### Your objective
From the data below, repeat exactly the lines from the line with "apt-get install --no-install-recommends" to the line with "apt install android-tools-adb", both included.

::: Data listing

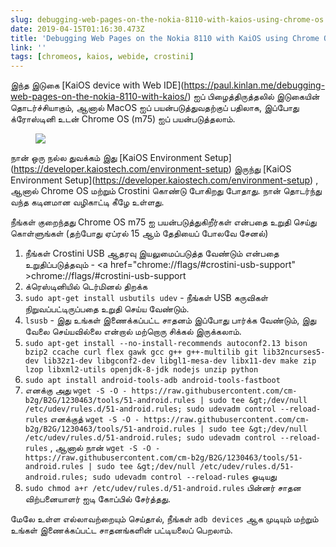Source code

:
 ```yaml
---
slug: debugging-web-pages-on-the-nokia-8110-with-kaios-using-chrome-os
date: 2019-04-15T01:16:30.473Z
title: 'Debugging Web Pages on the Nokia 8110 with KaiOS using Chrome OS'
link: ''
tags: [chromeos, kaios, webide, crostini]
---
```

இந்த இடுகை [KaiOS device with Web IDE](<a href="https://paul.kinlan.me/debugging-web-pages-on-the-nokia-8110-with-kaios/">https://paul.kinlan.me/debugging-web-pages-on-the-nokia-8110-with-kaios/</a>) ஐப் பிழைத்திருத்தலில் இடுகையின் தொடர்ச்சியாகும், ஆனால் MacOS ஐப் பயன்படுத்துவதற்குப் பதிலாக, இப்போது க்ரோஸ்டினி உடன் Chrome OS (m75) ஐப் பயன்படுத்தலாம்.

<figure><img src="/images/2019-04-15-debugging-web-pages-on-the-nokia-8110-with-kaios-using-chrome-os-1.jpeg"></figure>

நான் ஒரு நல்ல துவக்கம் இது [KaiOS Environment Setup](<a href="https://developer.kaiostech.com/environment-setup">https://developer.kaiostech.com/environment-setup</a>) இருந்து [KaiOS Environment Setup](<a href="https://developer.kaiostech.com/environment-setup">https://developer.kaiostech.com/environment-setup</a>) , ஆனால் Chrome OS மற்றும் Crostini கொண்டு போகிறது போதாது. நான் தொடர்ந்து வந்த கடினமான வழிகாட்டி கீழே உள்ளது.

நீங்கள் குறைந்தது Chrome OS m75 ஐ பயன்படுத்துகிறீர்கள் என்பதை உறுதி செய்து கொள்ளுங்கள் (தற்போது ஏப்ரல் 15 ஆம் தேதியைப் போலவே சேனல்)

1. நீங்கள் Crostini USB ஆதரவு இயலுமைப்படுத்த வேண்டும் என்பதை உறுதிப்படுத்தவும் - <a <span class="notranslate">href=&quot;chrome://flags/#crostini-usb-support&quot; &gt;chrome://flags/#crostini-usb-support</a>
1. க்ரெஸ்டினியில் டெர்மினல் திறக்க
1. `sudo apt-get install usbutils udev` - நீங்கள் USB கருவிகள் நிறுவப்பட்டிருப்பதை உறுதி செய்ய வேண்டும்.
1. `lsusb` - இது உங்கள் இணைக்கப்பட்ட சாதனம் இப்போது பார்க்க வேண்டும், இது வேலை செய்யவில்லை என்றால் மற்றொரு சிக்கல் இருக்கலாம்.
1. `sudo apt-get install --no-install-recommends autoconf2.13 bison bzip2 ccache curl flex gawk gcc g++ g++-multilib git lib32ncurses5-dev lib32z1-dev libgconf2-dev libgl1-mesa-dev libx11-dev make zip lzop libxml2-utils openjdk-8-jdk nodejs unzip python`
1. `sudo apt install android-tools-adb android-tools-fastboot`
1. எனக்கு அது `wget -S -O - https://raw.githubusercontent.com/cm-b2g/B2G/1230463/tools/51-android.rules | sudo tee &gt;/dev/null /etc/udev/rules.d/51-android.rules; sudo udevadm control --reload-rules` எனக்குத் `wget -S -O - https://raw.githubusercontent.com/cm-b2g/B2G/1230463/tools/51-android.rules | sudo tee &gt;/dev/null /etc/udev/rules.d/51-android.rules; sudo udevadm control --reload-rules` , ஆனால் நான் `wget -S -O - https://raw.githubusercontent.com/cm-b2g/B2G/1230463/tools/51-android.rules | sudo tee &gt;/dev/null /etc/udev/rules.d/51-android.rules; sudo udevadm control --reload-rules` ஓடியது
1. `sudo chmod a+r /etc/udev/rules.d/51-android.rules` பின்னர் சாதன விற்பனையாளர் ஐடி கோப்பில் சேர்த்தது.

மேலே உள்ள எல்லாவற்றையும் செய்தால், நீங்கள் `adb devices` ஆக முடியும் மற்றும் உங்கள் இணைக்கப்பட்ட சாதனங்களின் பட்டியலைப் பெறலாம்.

::::::
::: Data listing

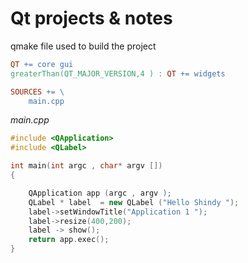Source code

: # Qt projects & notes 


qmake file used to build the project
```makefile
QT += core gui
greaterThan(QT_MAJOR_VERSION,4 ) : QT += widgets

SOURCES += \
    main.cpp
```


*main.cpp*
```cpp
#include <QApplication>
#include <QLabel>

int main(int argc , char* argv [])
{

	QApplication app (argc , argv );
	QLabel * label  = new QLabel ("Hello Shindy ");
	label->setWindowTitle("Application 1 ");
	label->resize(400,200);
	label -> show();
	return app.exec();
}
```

::::::
::: Data listing

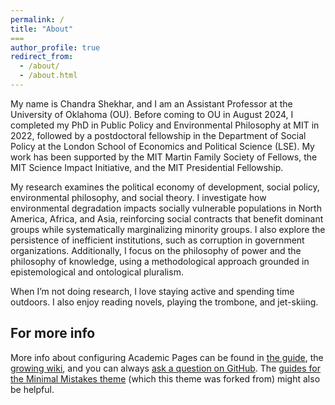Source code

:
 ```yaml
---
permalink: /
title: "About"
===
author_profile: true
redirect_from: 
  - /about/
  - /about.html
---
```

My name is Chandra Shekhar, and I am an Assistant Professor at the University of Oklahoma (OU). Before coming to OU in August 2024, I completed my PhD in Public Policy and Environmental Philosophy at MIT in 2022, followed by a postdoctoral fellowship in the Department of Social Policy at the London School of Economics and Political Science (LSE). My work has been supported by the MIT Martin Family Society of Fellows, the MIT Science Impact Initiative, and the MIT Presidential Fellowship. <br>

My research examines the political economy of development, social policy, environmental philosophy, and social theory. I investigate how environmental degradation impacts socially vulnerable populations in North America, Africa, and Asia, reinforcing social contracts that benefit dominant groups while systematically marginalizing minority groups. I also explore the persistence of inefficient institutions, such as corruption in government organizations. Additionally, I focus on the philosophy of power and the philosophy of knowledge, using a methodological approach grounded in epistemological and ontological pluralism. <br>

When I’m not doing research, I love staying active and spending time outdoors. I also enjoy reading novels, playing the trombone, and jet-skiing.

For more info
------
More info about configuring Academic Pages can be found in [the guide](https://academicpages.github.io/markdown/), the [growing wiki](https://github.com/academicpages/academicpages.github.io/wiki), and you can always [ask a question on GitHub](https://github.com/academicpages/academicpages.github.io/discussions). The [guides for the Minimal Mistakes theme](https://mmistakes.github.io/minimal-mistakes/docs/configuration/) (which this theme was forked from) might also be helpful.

::::::

### Result for this task
1. `sudo apt-get install --no-install-recommends autoconf2.13 bison bzip2 ccache curl flex gawk gcc g++ g++-multilib git lib32ncurses5-dev lib32z1-dev libgconf2-dev libgl1-mesa-dev libx11-dev make zip lzop libxml2-utils openjdk-8-jdk nodejs unzip python`
1. `sudo apt install android-tools-adb android-tools-fastboot`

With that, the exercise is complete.